*AIM OF THE EXERCISE*
The answer must be the lines from the one containing "(Excel 2003) 和" through the last line of the data below, copied exactly, with nothing else.
=== Begin Enclosure ===
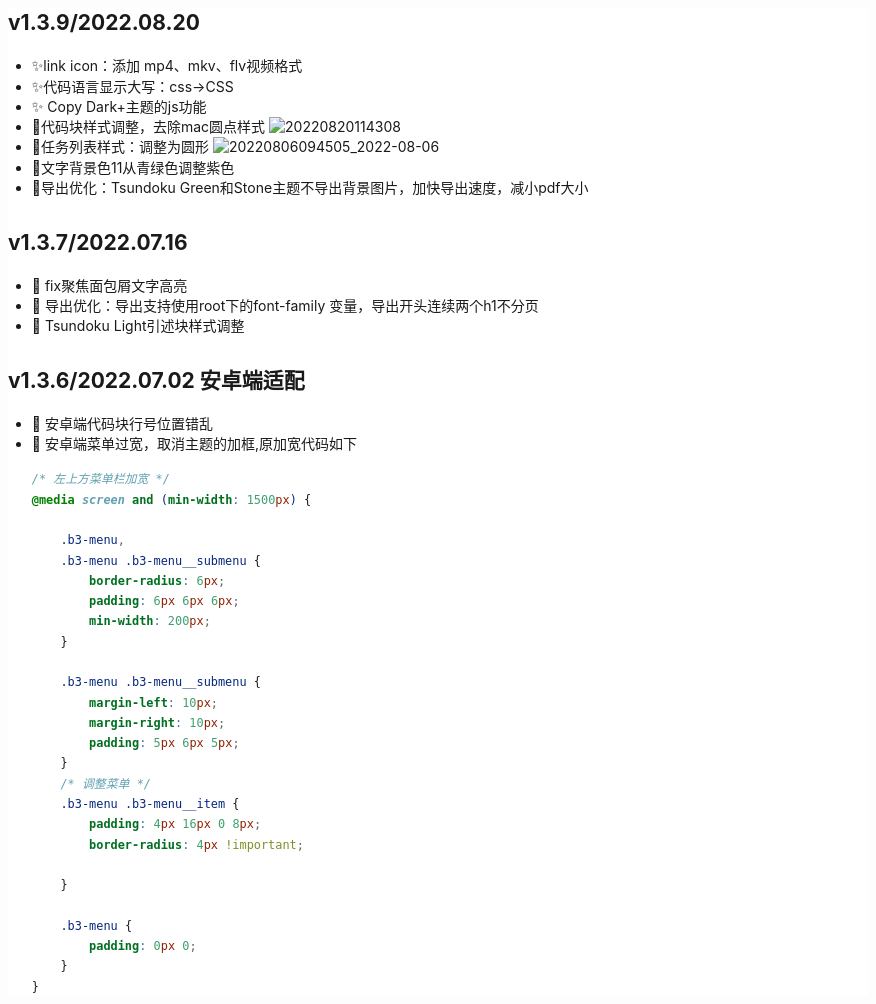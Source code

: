 
## v1.3.9/2022.08.20

* ✨link icon：添加 mp4、mkv、flv视频格式
* ✨代码语言显示大写：css->CSS
* ✨ Copy Dark+主题的js功能
* 💄代码块样式调整，去除mac圆点样式
  ![20220820114308](https://cdn.jsdelivr.net/gh/Achuan-2/PicBed@pic/assets/CHANGE_LOGS/20220820114308.png)
* 💄任务列表样式：调整为圆形
    ![20220806094505_2022-08-06](https://cdn.jsdelivr.net/gh/Achuan-2/PicBed@pic/assets/CHANGE_LOGS/20220806094505_2022-08-06.png)
* 💄文字背景色11从青绿色调整紫色
* 🐛导出优化：Tsundoku Green和Stone主题不导出背景图片，加快导出速度，减小pdf大小


## v1.3.7/2022.07.16 
- :bug: fix聚焦面包屑文字高亮
- :lipstick: 导出优化：导出支持使用root下的font-family 变量，导出开头连续两个h1不分页
- :lipstick: Tsundoku Light引述块样式调整

## v1.3.6/2022.07.02 安卓端适配
- :bug: 安卓端代码块行号位置错乱
- :bug: 安卓端菜单过宽，取消主题的加框,原加宽代码如下
  ```css
  /* 左上方菜单栏加宽 */
  @media screen and (min-width: 1500px) {

      .b3-menu,
      .b3-menu .b3-menu__submenu {
          border-radius: 6px;
          padding: 6px 6px 6px;
          min-width: 200px;
      }

      .b3-menu .b3-menu__submenu {
          margin-left: 10px;
          margin-right: 10px;
          padding: 5px 6px 5px;
      }
      /* 调整菜单 */
      .b3-menu .b3-menu__item {
          padding: 4px 16px 0 8px;
          border-radius: 4px !important;

      }

      .b3-menu {
          padding: 0px 0;
      }
  }
  ```
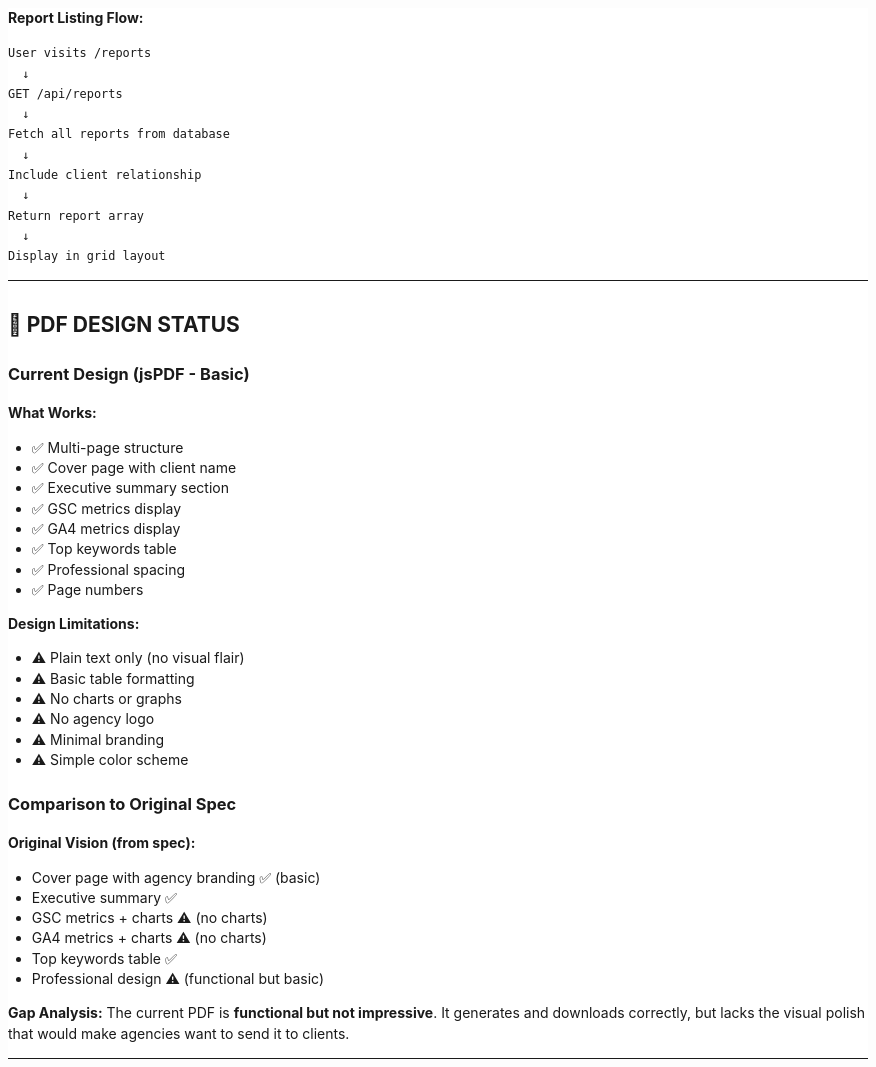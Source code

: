 **Report Listing Flow:**
```
User visits /reports
  ↓
GET /api/reports
  ↓
Fetch all reports from database
  ↓
Include client relationship
  ↓
Return report array
  ↓
Display in grid layout
```

---

## 🎨 PDF DESIGN STATUS

### Current Design (jsPDF - Basic)

**What Works:**
- ✅ Multi-page structure
- ✅ Cover page with client name
- ✅ Executive summary section
- ✅ GSC metrics display
- ✅ GA4 metrics display
- ✅ Top keywords table
- ✅ Professional spacing
- ✅ Page numbers

**Design Limitations:**
- ⚠️ Plain text only (no visual flair)
- ⚠️ Basic table formatting
- ⚠️ No charts or graphs
- ⚠️ No agency logo
- ⚠️ Minimal branding
- ⚠️ Simple color scheme

### Comparison to Original Spec

**Original Vision (from spec):**
- Cover page with agency branding ✅ (basic)
- Executive summary ✅
- GSC metrics + charts ⚠️ (no charts)
- GA4 metrics + charts ⚠️ (no charts)
- Top keywords table ✅
- Professional design ⚠️ (functional but basic)

**Gap Analysis:**
The current PDF is **functional but not impressive**. It generates and downloads correctly, but lacks the visual polish that would make agencies want to send it to clients.

---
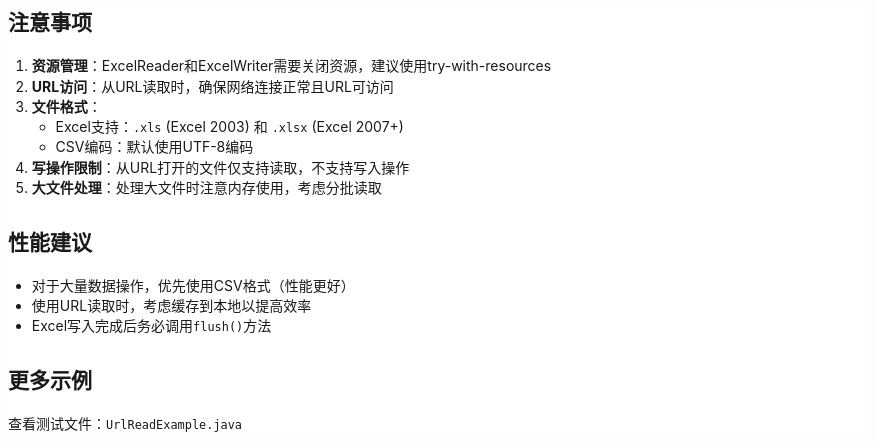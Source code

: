 ## 注意事项

1. **资源管理**：ExcelReader和ExcelWriter需要关闭资源，建议使用try-with-resources
2. **URL访问**：从URL读取时，确保网络连接正常且URL可访问
3. **文件格式**：
   - Excel支持：`.xls` (Excel 2003) 和 `.xlsx` (Excel 2007+)
   - CSV编码：默认使用UTF-8编码
4. **写操作限制**：从URL打开的文件仅支持读取，不支持写入操作
5. **大文件处理**：处理大文件时注意内存使用，考虑分批读取

## 性能建议

- 对于大量数据操作，优先使用CSV格式（性能更好）
- 使用URL读取时，考虑缓存到本地以提高效率
- Excel写入完成后务必调用`flush()`方法

## 更多示例

查看测试文件：`UrlReadExample.java`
=== End Enclosure ===
*ANSWER BOX*
   - Excel支持：`.xls` (Excel 2003) 和 `.xlsx` (Excel 2007+)
   - CSV编码：默认使用UTF-8编码
4. **写操作限制**：从URL打开的文件仅支持读取，不支持写入操作
5. **大文件处理**：处理大文件时注意内存使用，考虑分批读取

## 性能建议

- 对于大量数据操作，优先使用CSV格式（性能更好）
- 使用URL读取时，考虑缓存到本地以提高效率
- Excel写入完成后务必调用`flush()`方法

## 更多示例

查看测试文件：`UrlReadExample.java`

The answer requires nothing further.